O Circuito W, em Torres del Paine, é a trilha mais popular da região, com cinco dias de caminhada e refúgios que permitem o percurso sem necessidade de carregar barraca. Para os mais experientes, o Circuito O, que contorna completamente o maciço do Paine, oferece uma experiência mais isolada e tecnicamente mais exigente. A temporada vai de outubro a abril, com pico entre dezembro e fevereiro. Fora desse período, os ventos patagônicos tornam qualquer atividade ao ar livre uma aposta de alto risco.

Ushuaia

Ushuaia não é apenas um destino — é uma ideia. A cidade mais austral do mundo, encravada entre a Cordilheira dos Andes e o Canal de Beagle, no extremo sul da Argentina, funciona menos como destino final e mais como portal para uma das naturezas mais remotas do planeta.
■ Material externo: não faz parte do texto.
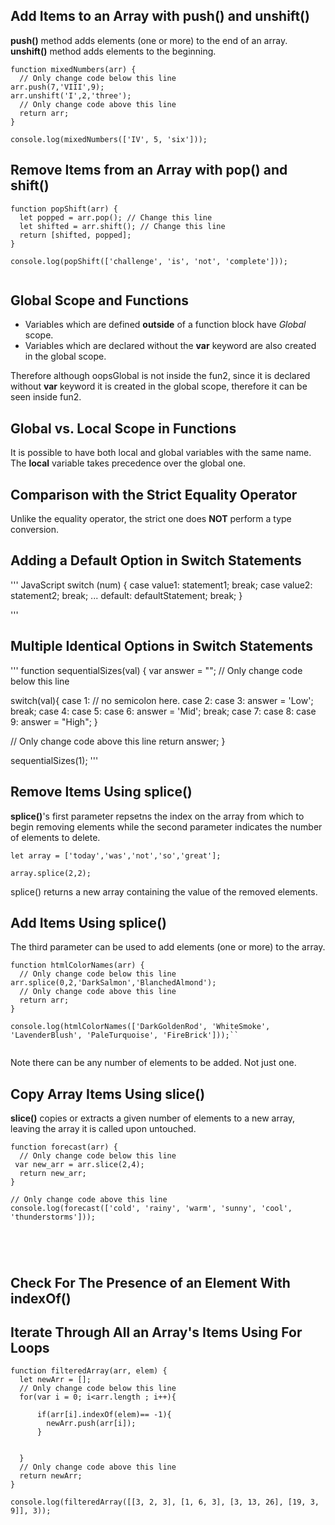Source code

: ## Add Items to an Array with push() and unshift()
**push()** method adds elements (one or more) to the end of an array.
**unshift()** method adds elements to the beginning.

```
function mixedNumbers(arr) {
  // Only change code below this line
arr.push(7,'VIII',9);
arr.unshift('I',2,'three');
  // Only change code above this line
  return arr;
}

console.log(mixedNumbers(['IV', 5, 'six']));

```

## Remove Items from an Array with pop() and shift()

```
function popShift(arr) {
  let popped = arr.pop(); // Change this line
  let shifted = arr.shift(); // Change this line
  return [shifted, popped];
}

console.log(popShift(['challenge', 'is', 'not', 'complete']));


```

## Global Scope and Functions

+ Variables which are defined **outside** of a function block have *Global* scope.
+ Variables which are declared without the **var** keyword are also created in the global scope.

Therefore although oopsGlobal is not inside the fun2, since it is declared without **var** keyword it is created in the global scope, therefore it can be seen inside fun2.

## Global vs. Local Scope in Functions

It is possible to have both local and global variables with the same name. The **local** variable takes precedence over the global one.

## Comparison with the Strict Equality Operator
Unlike the equality operator, the strict one does **NOT** perform a type conversion.

## Adding a Default Option in Switch Statements
''' JavaScript
switch (num) {
  case value1:
    statement1;
    break;
  case value2:
    statement2;
    break;
...
  default:
    defaultStatement;
    break;
}

'''

## Multiple Identical Options in Switch Statements
'''
function sequentialSizes(val) {
  var answer = "";
  // Only change code below this line

  switch(val){
    case 1:  // no semicolon here.
    case 2:
    case 3: answer = 'Low'; break;
    case 4:
    case 5:
    case 6: answer = 'Mid'; break;
    case 7:
    case 8:
    case 9: answer = "High";
  }

  // Only change code above this line
  return answer;
}

sequentialSizes(1);
'''

## Remove Items Using splice()

**splice()**'s first parameter repsetns the index on the array from which to begin removing elements while the second parameter indicates the number of elements to delete.

```
let array = ['today','was','not','so','great'];

array.splice(2,2);

```

splice() returns a new array containing the value of the removed elements.


## Add Items Using splice()

The third parameter can be used to add elements (one or more) to the array.

```
function htmlColorNames(arr) {
  // Only change code below this line
arr.splice(0,2,'DarkSalmon','BlanchedAlmond');
  // Only change code above this line
  return arr;
}

console.log(htmlColorNames(['DarkGoldenRod', 'WhiteSmoke', 'LavenderBlush', 'PaleTurquoise', 'FireBrick']));``


```

Note there can be any number of elements to be added. Not just one.

## Copy Array Items Using slice()

**slice()** copies or extracts a given number of elements to a new array, leaving the array it is called upon untouched.
```
function forecast(arr) {
  // Only change code below this line
 var new_arr = arr.slice(2,4);
  return new_arr;
}

// Only change code above this line
console.log(forecast(['cold', 'rainy', 'warm', 'sunny', 'cool', 'thunderstorms']));





```

## Check For The Presence of an Element With indexOf()

## Iterate Through All an Array's Items Using For Loops

```
function filteredArray(arr, elem) {
  let newArr = [];
  // Only change code below this line
  for(var i = 0; i<arr.length ; i++){

      if(arr[i].indexOf(elem)== -1){
        newArr.push(arr[i]);
      }


  }
  // Only change code above this line
  return newArr;
}

console.log(filteredArray([[3, 2, 3], [1, 6, 3], [3, 13, 26], [19, 3, 9]], 3));


```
O Parque Nacional Tierra del Fuego, acessível a pé ou de bicicleta a partir do centro da cidade, oferece trilhas entre bosques de lengas, praias de pedras e paisagens que oscilam entre o melancólico e o grandioso dependendo da luz do dia.

Além das trilhas, Ushuaia é o ponto de partida para navegações pelo Canal de Beagle, com avistamento de leões-marinhos, pinguins e albatrozes, e também para as expedições à Antártida, que partem da cidade entre novembro e março. O inverno, entre junho e agosto, traz neve e a possibilidade de esqui no Cerro Castor, o único resort de neve da Patagônia argentina. A cidade tem boa infraestrutura, com restaurantes, museus e uma vida noturna surpreendentemente animada para um lugar no fim do mundo.